Task goal:
Every line in the records below with the string "select" needs to be copied out.

Recorded data:
····················
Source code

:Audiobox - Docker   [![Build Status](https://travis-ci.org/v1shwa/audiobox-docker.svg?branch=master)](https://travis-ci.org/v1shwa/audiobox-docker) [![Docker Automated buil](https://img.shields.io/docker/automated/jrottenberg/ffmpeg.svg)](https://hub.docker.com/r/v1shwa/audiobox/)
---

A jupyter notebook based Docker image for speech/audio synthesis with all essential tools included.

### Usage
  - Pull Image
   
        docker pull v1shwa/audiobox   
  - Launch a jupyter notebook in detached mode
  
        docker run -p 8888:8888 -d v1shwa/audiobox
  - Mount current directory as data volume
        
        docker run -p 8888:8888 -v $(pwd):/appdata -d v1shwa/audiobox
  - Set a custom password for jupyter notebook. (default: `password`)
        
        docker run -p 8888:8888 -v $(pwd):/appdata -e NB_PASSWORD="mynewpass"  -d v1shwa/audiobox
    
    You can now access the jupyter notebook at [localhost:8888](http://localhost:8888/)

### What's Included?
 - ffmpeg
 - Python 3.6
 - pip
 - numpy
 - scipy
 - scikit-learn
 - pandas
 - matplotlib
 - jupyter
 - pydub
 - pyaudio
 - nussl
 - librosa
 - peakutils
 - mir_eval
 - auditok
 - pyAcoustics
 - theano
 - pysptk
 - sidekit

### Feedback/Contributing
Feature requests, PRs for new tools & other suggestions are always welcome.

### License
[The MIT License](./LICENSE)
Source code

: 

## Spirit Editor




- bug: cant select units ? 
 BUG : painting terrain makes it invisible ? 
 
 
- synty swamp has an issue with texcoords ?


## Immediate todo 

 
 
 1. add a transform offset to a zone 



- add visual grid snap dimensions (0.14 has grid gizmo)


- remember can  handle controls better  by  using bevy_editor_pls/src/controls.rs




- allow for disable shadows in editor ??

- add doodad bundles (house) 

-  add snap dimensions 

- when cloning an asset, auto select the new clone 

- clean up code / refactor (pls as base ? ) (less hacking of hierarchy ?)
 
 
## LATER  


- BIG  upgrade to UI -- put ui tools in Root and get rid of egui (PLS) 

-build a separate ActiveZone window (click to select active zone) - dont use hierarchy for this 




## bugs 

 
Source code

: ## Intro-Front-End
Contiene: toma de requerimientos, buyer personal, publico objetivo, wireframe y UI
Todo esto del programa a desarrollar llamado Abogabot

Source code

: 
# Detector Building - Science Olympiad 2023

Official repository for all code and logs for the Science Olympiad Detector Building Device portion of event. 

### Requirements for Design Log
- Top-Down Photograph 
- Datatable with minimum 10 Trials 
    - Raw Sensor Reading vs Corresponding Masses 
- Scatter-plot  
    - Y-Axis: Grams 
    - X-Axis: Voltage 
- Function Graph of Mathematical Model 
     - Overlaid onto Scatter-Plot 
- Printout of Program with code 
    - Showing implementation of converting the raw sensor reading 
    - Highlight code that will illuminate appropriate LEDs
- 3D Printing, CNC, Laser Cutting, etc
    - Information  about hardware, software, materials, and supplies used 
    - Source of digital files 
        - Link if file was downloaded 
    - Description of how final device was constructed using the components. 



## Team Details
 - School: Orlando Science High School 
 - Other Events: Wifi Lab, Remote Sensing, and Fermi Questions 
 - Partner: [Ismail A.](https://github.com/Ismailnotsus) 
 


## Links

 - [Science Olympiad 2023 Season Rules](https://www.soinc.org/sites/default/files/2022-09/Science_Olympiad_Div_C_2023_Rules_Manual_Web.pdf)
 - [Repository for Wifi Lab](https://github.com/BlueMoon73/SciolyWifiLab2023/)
····················
Completed task:
- bug: cant select units ? 
- when cloning an asset, auto select the new clone 
-build a separate ActiveZone window (click to select active zone) - dont use hierarchy for this 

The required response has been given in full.